I couldn’t have said it better myself. Publicity is exactly these things.
A music publicist is hired as a member of your team to represent you to the media. Media is defined traditionally as editors and writers at newspapers, magazines, college journals, and television. Some publicists may also cover radio for interviews on tour stops. But if you want to get on the radio charts (like CMJ), you will need a radio promoter. More and more publicists also cover Internet PR, like my company. But not all traditional publicists do this, so make sure to ask before you hire.
A publicist’s job is to liaise with the press. They are not hired to get you a booking agent or gig, a label deal, a distribution deal, or any other type of marketing deal. That is what a manager is for. A well-connected publicist may be able to hook you up with all of the above-mentioned things, but it is not in her job description.
2. You Are in the Driver’s Seat.
Remember, as the artist, you are the buyer here, and you are shopping for PR. You are in the driver’s seat. It’s your money and your music that keep publicists in business. Hiring a publicist is like hiring another guitar player for your band. Choose one you like, who fits your vision and your goals. All too many times I’ve heard that a publicist was hired in spite of the artist’s personal opinions. You should like your publicist, and she should be the right one for you.
3. With Publicity, You Pay for Effort – Never for Results.

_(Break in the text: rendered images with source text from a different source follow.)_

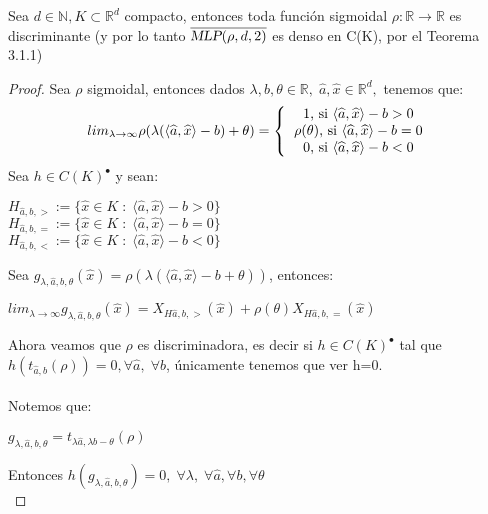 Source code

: \documentclass[12pt,a4paper]{book}
\providecommand{\inp}[1]{\langle#1\rangle}
\providecommand{\conj}[1]{\lbrace#1\rbrace}
\providecommand{\mlp}[1]{\textsl{MLP}(\rho,d,#1)}
\begin{document}
\begin{proposicion}{}{}
Sea $d\in\mathbb{N},K\subset\mathbb{R}^{d}$ compacto, entonces toda función sigmoidal $\rho:\mathbb{R}\rightarrow\mathbb{R}$ es discriminante (y por lo tanto $\overline{\mlp{2}}$ es denso en C(K), por el Teorema 3.1.1)
\end{proposicion}
\begin{proof}
Sea $\rho$ sigmoidal, entonces dados $\lambda,b,\theta\in\mathbb{R},\;\widehat{a},\widehat{x}\in\mathbb{R}^{d},$ tenemos que:
\begin{equation*}
lim_{\lambda\rightarrow\infty}\rho(\lambda(\inp{\widehat{a},\widehat{x}}-b)+\theta)=\left\lbrace
\begin{tabular}{c}
1, si $\inp{\widehat{a},\widehat{x}}-b>0$ \\
$\rho(\theta)$, si $\inp{\widehat{a},\widehat{x}}-b=0$\\ 
0, si $\inp{\widehat{a},\widehat{x}}-b<0$ \\ 
\end{tabular}
\right.
\end{equation*}
Sea $h\in C(K)^{\bullet}$ y sean:
\begin{center}
$H_{\widehat{a},b,>}:=\conj{\widehat{x}\in K\;:\;\inp{\widehat{a},\widehat{x}}-b>0}
$\\
$H_{\widehat{a},b,=}:=\conj{\widehat{x}\in K\;:\;\inp{\widehat{a},\widehat{x}}-b=0}$\\
$H_{\widehat{a},b,<}:=\conj{\widehat{x}\in K\;:\;\inp{\widehat{a},\widehat{x}}-b<0}$
\end{center}
Sea $g_{\lambda,\widehat{a},b,\theta}(\widehat{x})=\rho(\lambda(\inp{\widehat{a},\widehat{x}}-b+\theta))$, entonces:
\begin{center}
$lim_{\lambda\rightarrow\infty}g_{\lambda,\widehat{a},b,\theta}(\widehat{x})=X_{H\widehat{a},b,>}(\widehat{x})+\rho(\theta)X_{H\widehat{a},b,=}(\widehat{x})$
\end{center}
Ahora veamos que $\rho$ es discriminadora, es decir si $h\in C(K)^{\bullet}$ tal que $h(t_{\widehat{a},b}(\rho))=0,\forall \widehat{a},\;\forall b$, únicamente tenemos que ver h=0.\\
\\
Notemos que:
\begin{center}
$g_{\lambda,\widehat{a},b,\theta}=t_{\lambda \widehat{a},\lambda b-\theta}(\rho)$
\end{center}
Entonces $h(g_{\lambda,\widehat{a},b,\theta})=0,\;\forall \lambda,\;\forall\widehat{a},\forall b,\forall\theta$\\

\end{proof}
\end{document}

I have had disgruntled artists call me and say, “I hired a publicist and I only got six articles. That cost me $1,000 per article!” Sadly, this is not how you quantify a PR campaign. How you quantify a PR campaign is by how many albums were sent out and what the responses were, even if they were inconclusive or negative. You pay for the amount of effort the publicist made on your behalf. Of course, you should get some and even many results. Getting nothing is totally unacceptable. But you never know when your publicist’s efforts will show up months, and sometimes years, after your campaign is complete.
4. A PR Campaign Needs to Be Planned Well in Advance.
For long-lead press (that means magazines with national distribution like Spin and Rolling Stone), the editors put their publications to bed three full months before they hit the newsstands. So if your CD is coming out in October, you must have it pressed with full artwork and ready with materials to mail in July. Of course not all PR campaigns focus on national press, but no publicist will take you on with zero lead-time, so you definitely need to prepare lead-time in every case.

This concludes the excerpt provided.